The paraventricular nucleus (PVN) in the hypothalamus is the main integration site that controls the hypothalamic-pituitary-adrenal (HPA) neuroendocrine stress system. Disruption of this system has been linked with alcoholism, but the specific role of the PVN has not been fully explored. Of particular interest is the ability of g-aminobutyric acid type A receptors (GABA(A)Rs) in the PVN, to regulate ethanol self-administration behavior, as these receptors appear to play an essential role in mediating the effects of ethanol in the central nervous system and in the regulation of PVN activity. We observed that Long-Evans rats, in the intermittent access to 20% ethanol paradigm, consumed high amounts of ethanol and subsequently developed ethanol dependence. Microinjection of the GABA(A)R antagonist picrotoxin into the PVN, but not to the lateral ventricle of the brain, significantly reduced the intake of ethanol, but not the intake of sucrose.
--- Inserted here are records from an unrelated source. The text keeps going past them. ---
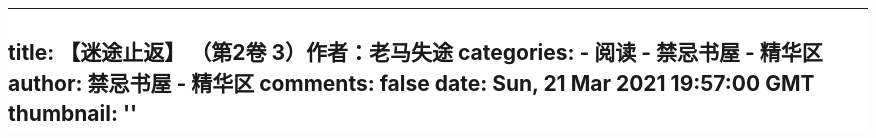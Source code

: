 
---
title: 【迷途止返】 （第2卷 3）作者：老马失途
categories: 
    - 阅读
    - 禁忌书屋 - 精华区
author: 禁忌书屋 - 精华区
comments: false
date: Sun, 21 Mar 2021 19:57:00 GMT
thumbnail: ''
---

<div>   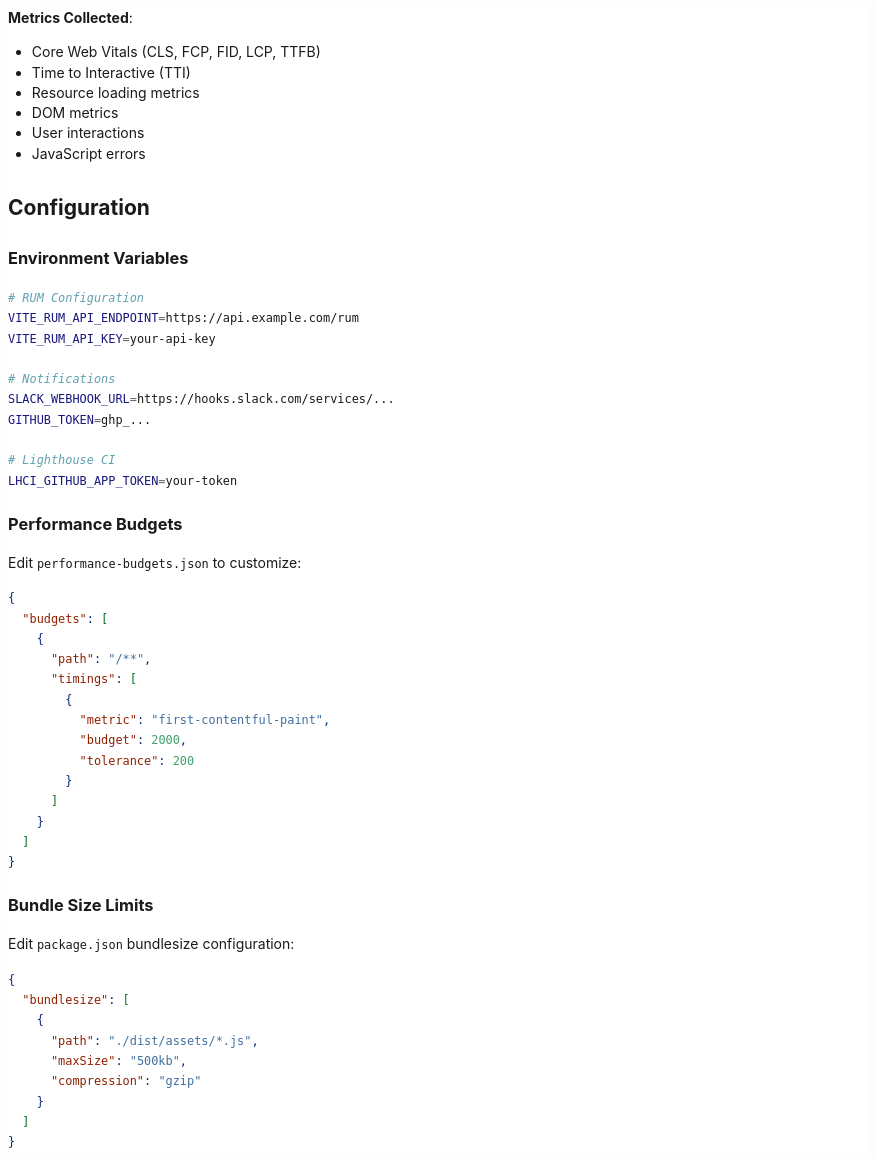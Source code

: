 **Metrics Collected**:
- Core Web Vitals (CLS, FCP, FID, LCP, TTFB)
- Time to Interactive (TTI)
- Resource loading metrics
- DOM metrics
- User interactions
- JavaScript errors

## Configuration

### Environment Variables

```bash
# RUM Configuration
VITE_RUM_API_ENDPOINT=https://api.example.com/rum
VITE_RUM_API_KEY=your-api-key

# Notifications
SLACK_WEBHOOK_URL=https://hooks.slack.com/services/...
GITHUB_TOKEN=ghp_...

# Lighthouse CI
LHCI_GITHUB_APP_TOKEN=your-token
```

### Performance Budgets

Edit `performance-budgets.json` to customize:

```json
{
  "budgets": [
    {
      "path": "/**",
      "timings": [
        {
          "metric": "first-contentful-paint",
          "budget": 2000,
          "tolerance": 200
        }
      ]
    }
  ]
}
```

### Bundle Size Limits

Edit `package.json` bundlesize configuration:

```json
{
  "bundlesize": [
    {
      "path": "./dist/assets/*.js",
      "maxSize": "500kb",
      "compression": "gzip"
    }
  ]
}
```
Picrotoxin-induced reduction was mimicked by another GABA(A)R antagonist bicuculline but was attenuated by the GABA(A)R agonist muscimol. Moreover, increased ethanol consumption was associated with lowered blood corticosterone levels, indicating a blunted HPA signaling, which was reversed by intra-PVN injection of picrotoxin, as indicated by the increased Fos immunostaining-positive cells in the PVN and the increased blood corticosterone levels. Taken together, our data provide evidence that in ethanol-dependent rats, the function of GABA(A)Rs in the PVN is upregulated, leading to a dampened HPA system. Moreover, it demonstrates that the GABA(A)R antagonists normalize HPA axis signaling and reduce excessive ethanol drinking. Therefore, drugs targeting GABA(A)Rs may be beneficial for alcoholics.